Ideally we'd want to list the topics in one place and generate the full template automatically. It's easy to write such a generator but it'd be nice to use a ready-built solution which we wouldn't have to onboard the current and new team members to specifically.

There are several CloudFormation generators, for example, in Scala and Python: CloudFormation Template Generator, troposphere. We've tried CloudFormation Template Generator, but it doesn't support cyclical references between resources, so we've stopped working on the problem for a while.

This time we've decided to try Dhall instead of a specialised generator. It is similar to JSON in syntax, can call functions, is strongly typed and can generate YAML and JSON (there are many other benefits not directly related to CF that I'm omitting here).
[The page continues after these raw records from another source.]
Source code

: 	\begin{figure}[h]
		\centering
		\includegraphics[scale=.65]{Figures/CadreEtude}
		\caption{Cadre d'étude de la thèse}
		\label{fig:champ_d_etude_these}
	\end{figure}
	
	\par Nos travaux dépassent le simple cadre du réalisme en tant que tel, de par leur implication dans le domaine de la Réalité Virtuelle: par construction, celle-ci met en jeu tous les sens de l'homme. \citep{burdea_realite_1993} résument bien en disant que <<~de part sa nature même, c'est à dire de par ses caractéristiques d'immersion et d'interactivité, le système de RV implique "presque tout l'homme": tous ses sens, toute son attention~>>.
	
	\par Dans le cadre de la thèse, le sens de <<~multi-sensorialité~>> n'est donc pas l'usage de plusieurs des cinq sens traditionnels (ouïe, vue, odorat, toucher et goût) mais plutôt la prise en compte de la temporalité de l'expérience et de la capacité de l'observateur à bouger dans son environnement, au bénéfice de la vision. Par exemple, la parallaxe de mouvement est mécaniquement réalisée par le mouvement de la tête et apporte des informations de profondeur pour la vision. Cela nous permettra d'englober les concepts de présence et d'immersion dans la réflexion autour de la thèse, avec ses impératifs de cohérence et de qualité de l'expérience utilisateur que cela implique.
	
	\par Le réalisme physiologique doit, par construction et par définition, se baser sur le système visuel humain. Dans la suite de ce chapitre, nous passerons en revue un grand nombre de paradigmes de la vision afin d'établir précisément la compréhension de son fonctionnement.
The advantage of Dhall over concrete generators is that despite fully static type checking, Dhall supports progressive typing: you don't have to explicitly mark the type of each value, it can be inferred automatically. This allows to skip defining all the possible types of resources and such beforehand. On the other hand, if a generator doesn't support a particular AWS resource type, the generator itself must be modified.

We've taken the existing CloudFormation template as the base and started to implement it in Dhall straight on. The first level only required cosmetic changes:

let mkParam = \(desc: Text) -> { `Type` = "String", Description = desc } in
{ AWSTemplateFormatVersion = "2010-09-09"
, Description = "ACME bucket"
, Parameters = { BucketName = mkParam "Name of the ACME bucket"
               , LogsBucketName = mkParam "Name of the ACME logs bucket"
               , DeploymentsBucketName = mkParam "Name of the ACME deployments bucket"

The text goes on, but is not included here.